646 Aspiring Cosmetologists Are Ready To Start Their New Careers

NEWARK – A total of 646 aspiring cosmetologists from across New Jersey will become fully licensed at the end of this month, each having completed approximately 1,000 hours of training and a rigorous, state-administered licensing exam, Thomas R. Calcagni, Acting Director of the State Division of Consumer Affairs, announced Monday.

The individuals are currently eligible to work with temporary permits. Another 150 are scheduled for testing in July.

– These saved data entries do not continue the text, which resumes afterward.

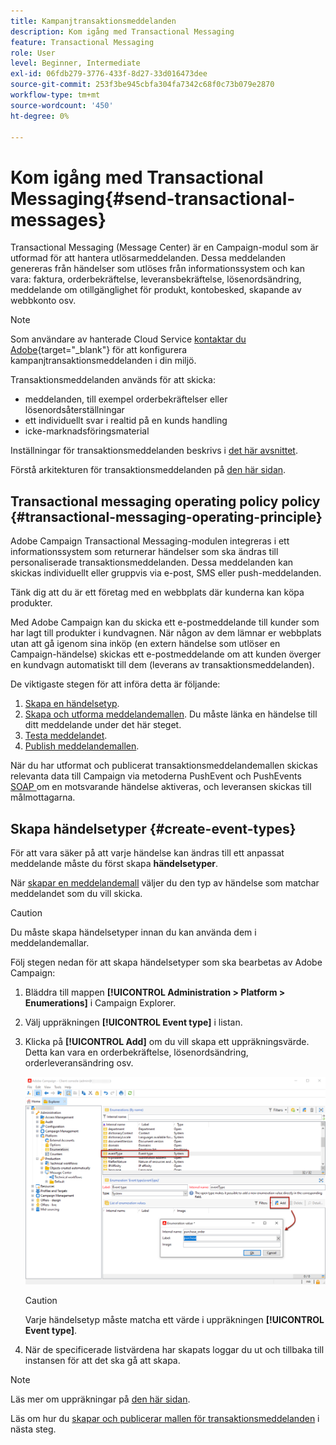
 ```yaml
---
title: Kampanjtransaktionsmeddelanden
description: Kom igång med Transactional Messaging
feature: Transactional Messaging
role: User
level: Beginner, Intermediate
exl-id: 06fdb279-3776-433f-8d27-33d016473dee
source-git-commit: 253f3be945cbfa304fa7342c68f0c73b079e2870
workflow-type: tm+mt
source-wordcount: '450'
ht-degree: 0%

---
```


# Kom igång med Transactional Messaging{#send-transactional-messages}

Transactional Messaging (Message Center) är en Campaign-modul som är utformad för att hantera utlösarmeddelanden. Dessa meddelanden genereras från händelser som utlöses från informationssystem och kan vara: faktura, orderbekräftelse, leveransbekräftelse, lösenordsändring, meddelande om otillgänglighet för produkt, kontobesked, skapande av webbkonto osv.

>[!NOTE]
>
>Som användare av hanterade Cloud Service [kontaktar du Adobe](../start/campaign-faq.md#support){target="_blank"} för att konfigurera kampanjtransaktionsmeddelanden i din miljö.

Transaktionsmeddelanden används för att skicka:

* meddelanden, till exempel orderbekräftelser eller lösenordsåterställningar
* ett individuellt svar i realtid på en kunds handling
* icke-marknadsföringsmaterial

Inställningar för transaktionsmeddelanden beskrivs i [det här avsnittet](../config/transactional-msg-settings.md).

Förstå arkitekturen för transaktionsmeddelanden på [den här sidan](../architecture/architecture.md#transac-msg-archi).

## Transactional messaging operating policy policy {#transactional-messaging-operating-principle}

Adobe Campaign Transactional Messaging-modulen integreras i ett informationssystem som returnerar händelser som ska ändras till personaliserade transaktionsmeddelanden. Dessa meddelanden kan skickas individuellt eller gruppvis via e-post, SMS eller push-meddelanden.

Tänk dig att du är ett företag med en webbplats där kunderna kan köpa produkter.

Med Adobe Campaign kan du skicka ett e-postmeddelande till kunder som har lagt till produkter i kundvagnen. När någon av dem lämnar er webbplats utan att gå igenom sina inköp (en extern händelse som utlöser en Campaign-händelse) skickas ett e-postmeddelande om att kunden överger en kundvagn automatiskt till dem (leverans av transaktionsmeddelanden).

De viktigaste stegen för att införa detta är följande:

1. [Skapa en händelsetyp](#create-event-types).
1. [Skapa och utforma meddelandemallen](transactional-template.md#create-message-template). Du måste länka en händelse till ditt meddelande under det här steget.
1. [Testa meddelandet](transactional-template.md#test-message-template).
1. [Publish meddelandemallen](transactional-template.md#publish-message-template).

När du har utformat och publicerat transaktionsmeddelandemallen skickas relevanta data till Campaign via metoderna PushEvent och PushEvents [SOAP ](../send/event-description.md) om en motsvarande händelse aktiveras, och leveransen skickas till målmottagarna.

## Skapa händelsetyper {#create-event-types}

För att vara säker på att varje händelse kan ändras till ett anpassat meddelande måste du först skapa **händelsetyper**.

När [skapar en meddelandemall](#create-message-template) väljer du den typ av händelse som matchar meddelandet som du vill skicka.

>[!CAUTION]
>
>Du måste skapa händelsetyper innan du kan använda dem i meddelandemallar.

Följ stegen nedan för att skapa händelsetyper som ska bearbetas av Adobe Campaign:

1. Bläddra till mappen **[!UICONTROL Administration > Platform > Enumerations]** i Campaign Explorer.
1. Välj uppräkningen **[!UICONTROL Event type]** i listan.
1. Klicka på **[!UICONTROL Add]** om du vill skapa ett uppräkningsvärde. Detta kan vara en orderbekräftelse, lösenordsändring, orderleveransändring osv.

   ![](assets/messagecenter_eventtype_enum_001.png)

   >[!CAUTION]
   >
   >Varje händelsetyp måste matcha ett värde i uppräkningen **[!UICONTROL Event type]**.

1. När de specificerade listvärdena har skapats loggar du ut och tillbaka till instansen för att det ska gå att skapa.

>[!NOTE]
>
>Läs mer om uppräkningar på [den här sidan](../../v8/config/ui-settings.md#enumerations).

Läs om hur du [skapar och publicerar mallen för transaktionsmeddelanden](transactional-template.md) i nästa steg.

“Today is a very important day in the lives of these men and women, and an important day for New Jersey’s economy,” Calcagni said. “This week, more than 640 newly-licensed professionals are starting their careers. We hold all licensed professionals – cosmetologists, architects, pharmacists, and physicians – to the highest standards, both for the protection of consumers and as a way to build a strong marketplace. We challenge New Jersey’s professionals to be the best they can possibly be.”

The new cosmetologists will add their numbers to New Jersey’s current total of 70,000 cosmetologists and other professionals licensed by the State Board of Cosmetology and Hairstyling, which is part of the Division of Consumer Affairs. The new professionals graduated from 55 vocational schools statewide, where they completed their cosmetology training along with their academic education during the past two years. Different groups completed the practical portion of their state licensing exams on May 23 and May 24 at Burlington County Institute of Technology, and June 4 at Passaic County Technical Institute.

The students brought their own live models – usually friends or relatives – to the tests, and were called upon by examiners to cut, wave, straighten, blow-dry, curl, tweeze, shave, wax, and manicure their subjects during the rigidly-timed procedure.

The State Board of Cosmetology and Hairstyling, within the Division of Consumer Affairs, last week and Monday pored over the results of the students’ practical and written exams, and licensing applications. The results are crucial to the decision as to whether a license will be granted or denied. All who passed the exams will receive their licenses upon graduation, according to Jay Malanga, Executive Director of the State Board of Cosmetology and Hairstyling.